Wednesday, September 16, 2009

What do France and Bhutan have in common?

From ForeignPolicy.com. What do you think? Is it valid, good or reasonable to measure Gross National Happiness? Well-Being per Capita?

Nicolas Sarkozy's government is rolling out a "revolutionary" new economic indicator:

France plans to include happiness and well-being in its measurements of economic progress, French President Nicolas Sarkozy said Monday, beckoning other countries to join in a "revolution" in the way growth is tracked after the global economic crisis. [...]

France — whose growth has lagged its peers in recent decades according to standard measures — will also try to convince other governments to change their economic tracking, Sarkozy said

"A great revolution is waiting for us," he said. "For years, people said that finance was a formidable creator of wealth, only to discover one day that it accumulated so many risks that the world almost plunged into chaos."

"The crisis doesn't only make us free to imagine other models, another future, another world.
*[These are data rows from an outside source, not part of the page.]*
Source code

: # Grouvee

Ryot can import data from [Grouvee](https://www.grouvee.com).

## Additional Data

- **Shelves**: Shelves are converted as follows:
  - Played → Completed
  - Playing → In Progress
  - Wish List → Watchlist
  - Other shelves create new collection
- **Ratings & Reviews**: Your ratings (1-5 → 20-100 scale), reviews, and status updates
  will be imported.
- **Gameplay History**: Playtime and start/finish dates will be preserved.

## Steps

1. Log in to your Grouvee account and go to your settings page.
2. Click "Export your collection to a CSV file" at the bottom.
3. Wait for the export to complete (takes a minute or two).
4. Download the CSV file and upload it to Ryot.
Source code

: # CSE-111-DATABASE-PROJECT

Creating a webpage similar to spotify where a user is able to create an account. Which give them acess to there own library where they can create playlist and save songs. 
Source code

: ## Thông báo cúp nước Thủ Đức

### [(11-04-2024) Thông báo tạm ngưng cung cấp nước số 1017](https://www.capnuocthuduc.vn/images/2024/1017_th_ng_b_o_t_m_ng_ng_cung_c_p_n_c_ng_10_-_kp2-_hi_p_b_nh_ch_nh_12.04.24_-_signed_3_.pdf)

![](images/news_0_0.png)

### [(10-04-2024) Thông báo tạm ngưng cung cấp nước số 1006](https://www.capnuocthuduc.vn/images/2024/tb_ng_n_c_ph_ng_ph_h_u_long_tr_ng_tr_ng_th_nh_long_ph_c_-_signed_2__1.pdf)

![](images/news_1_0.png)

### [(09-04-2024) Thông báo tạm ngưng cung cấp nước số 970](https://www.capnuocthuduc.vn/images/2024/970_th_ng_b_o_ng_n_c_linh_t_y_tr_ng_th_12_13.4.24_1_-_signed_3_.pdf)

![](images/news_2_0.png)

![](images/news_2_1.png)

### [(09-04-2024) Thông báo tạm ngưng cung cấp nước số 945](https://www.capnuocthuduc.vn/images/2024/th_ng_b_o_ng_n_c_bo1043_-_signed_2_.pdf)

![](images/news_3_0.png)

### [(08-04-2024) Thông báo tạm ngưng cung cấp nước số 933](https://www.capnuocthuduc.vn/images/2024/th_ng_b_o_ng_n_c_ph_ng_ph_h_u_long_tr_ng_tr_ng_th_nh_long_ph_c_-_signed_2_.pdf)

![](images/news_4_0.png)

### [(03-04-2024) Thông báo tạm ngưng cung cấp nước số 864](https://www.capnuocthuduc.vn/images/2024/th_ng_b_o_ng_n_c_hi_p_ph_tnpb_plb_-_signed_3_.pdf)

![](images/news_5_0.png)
It obliges us to do so," he said.

One minor quibble: Sarkozy should really give some credit to King Jigme Khesar Namgyel Wangchuck of Bhutan, the true pioneer of gross national happiness.
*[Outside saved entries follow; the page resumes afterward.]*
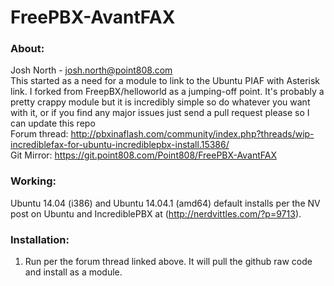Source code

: # FreePBX-AvantFAX #
### About: ###
Josh North - josh.north@point808.com  
This started as a need for a module to link to the Ubuntu PIAF with Asterisk link.  I forked from FreepBX/helloworld as a jumping-off point.  It's probably a pretty crappy module but it is incredibly simple so do whatever you want with it, or if you find any major issues just send a pull request please so I can update this repo  
Forum thread: http://pbxinaflash.com/community/index.php?threads/wip-incrediblefax-for-ubuntu-incrediblepbx-install.15386/  
Git Mirror: https://git.point808.com/Point808/FreePBX-AvantFAX

### Working: ###
Ubuntu 14.04 (i386) and Ubuntu 14.04.1 (amd64) default installs per the NV post on Ubuntu and IncrediblePBX at (http://nerdvittles.com/?p=9713).   

### Installation: ###
1. Run per the forum thread linked above.  It will pull the github raw code and install as a module.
Skeptics can (and will) look at this new innovation as a ploy for France to "juke the stats," since its short workweek and social benefits look a lot more impressive than its GDP growth.

That aside, the transformation of Sarkozy's economic message has been pretty astounding. The president came to power promising privitization and economic modernization and was lambasted by French left-wingers for his attachment to "Anglo-Saxon" economic models. But since the economic crisis (and his own popularity crisis) he's made a habit of attacking the Anglo-Saxons for their free-market orthodoxy and consulting with market-skeptics Amartya Sen and Joseph Stiglitz on new economic indicators.

Where have you gone, Sarko l'Américain?